**Material shown**
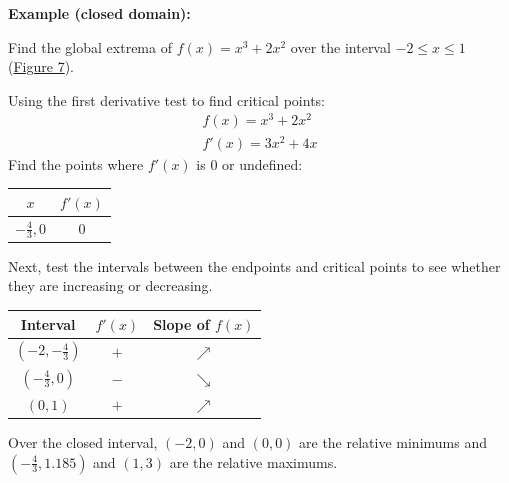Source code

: \documentclass[12pt]{article}
\begin{document}
\noindent \textbf{Example (closed domain):}

\noindent Find the global extrema of $f(x) = x^3+2x^2$ over the interval $-2 \le x \le 1$ (\hyperref[fig:absextremaclosed]{Figure 7}).

\noindent Using the first derivative test to find critical points:
\begin{gather*}
    f(x) = x^3 + 2x^2 \\
    f'(x) = 3x^2 + 4x
\end{gather*}
Find the points where $f'(x)$ is $0$ or undefined:
\begin{center}
    \begin{tabular}{|c|c|}
        \hline
        $x$               & $f'(x)$ \\
        \hline \hline
        $-\frac{4}{3}, 0$ & $0$     \\
        \hline
    \end{tabular}
\end{center}
Next, test the intervals between the endpoints and critical points to see whether they are increasing or decreasing.
\begin{center}
    \begin{tabular}{|c|c|c|}
        \hline
        Interval             & $f'(x)$ & Slope of $f(x)$ \\
        \hline \hline
        $(-2, -\frac{4}{3})$ & $+$     & $\nearrow$      \\
        \hline
        $(-\frac{4}{3}, 0)$  & $-$     & $\searrow$      \\
        \hline
        $(0, 1)$             & $+$     & $\nearrow$      \\
        \hline
    \end{tabular}
\end{center}
Over the closed interval, $(-2, 0)$ and $(0, 0)$ are the relative minimums and $(-\frac{4}{3}, 1.185)$ and $(1, 3)$ are the relative maximums.
\end{document}
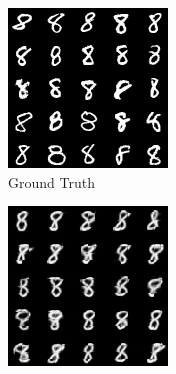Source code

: \begin{figure}[H]
    \centering
    \begin{subfigure}[b]{0.24\textwidth}
        \centering
        \includegraphics[width=\textwidth]{figures/einsum/8mnist_ground_truth.png}
        \caption{Ground Truth}
    \end{subfigure}
    \begin{subfigure}[b]{0.24\textwidth}
        \centering
        \includegraphics[width=\textwidth]{figures/einsum/8mnist_EM.png}

\end{subfigure}
\end{figure}

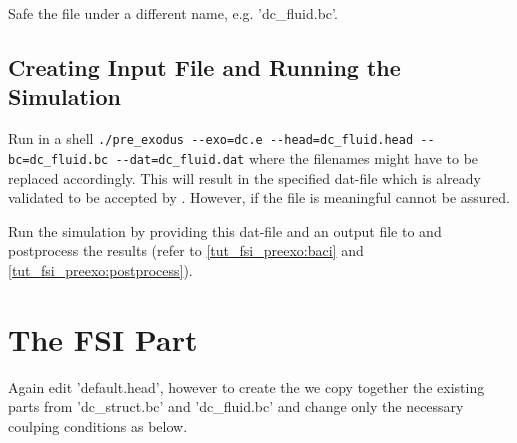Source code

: Safe the file under a different name, e.g. 'dc\_fluid.bc'.

\subsection{Creating \baci{} Input File and Running the Simulation}
Run in a shell \verb|./pre_exodus --exo=dc.e --head=dc_fluid.head --bc=dc_fluid.bc --dat=dc_fluid.dat| where the filenames might have to be replaced accordingly. This will result in the specified dat-file which is already validated to be accepted by \baci{}. However, if the file is meaningful cannot be assured.

Run the simulation by providing this dat-file and an output file to \baci{} and postprocess the results (refer to \ref{tut_fsi_preexo:baci} and \ref{tut_fsi_preexo:postprocess}).

\section{The FSI Part}
Again edit 'default.head', however to create the \bc we copy together the existing parts from 'dc\_struct.bc' and 'dc\_fluid.bc' and change only the necessary coulping conditions as below.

**Problem details**
Word for word, return the lines from the one holding "Run the simulation" through the end of the entries above.

**Response to this task**
Run the simulation by providing this dat-file and an output file to \baci{} and postprocess the results (refer to \ref{tut_fsi_preexo:baci} and \ref{tut_fsi_preexo:postprocess}).

\section{The FSI Part}
Again edit 'default.head', however to create the \bc we copy together the existing parts from 'dc\_struct.bc' and 'dc\_fluid.bc' and change only the necessary coulping conditions as below.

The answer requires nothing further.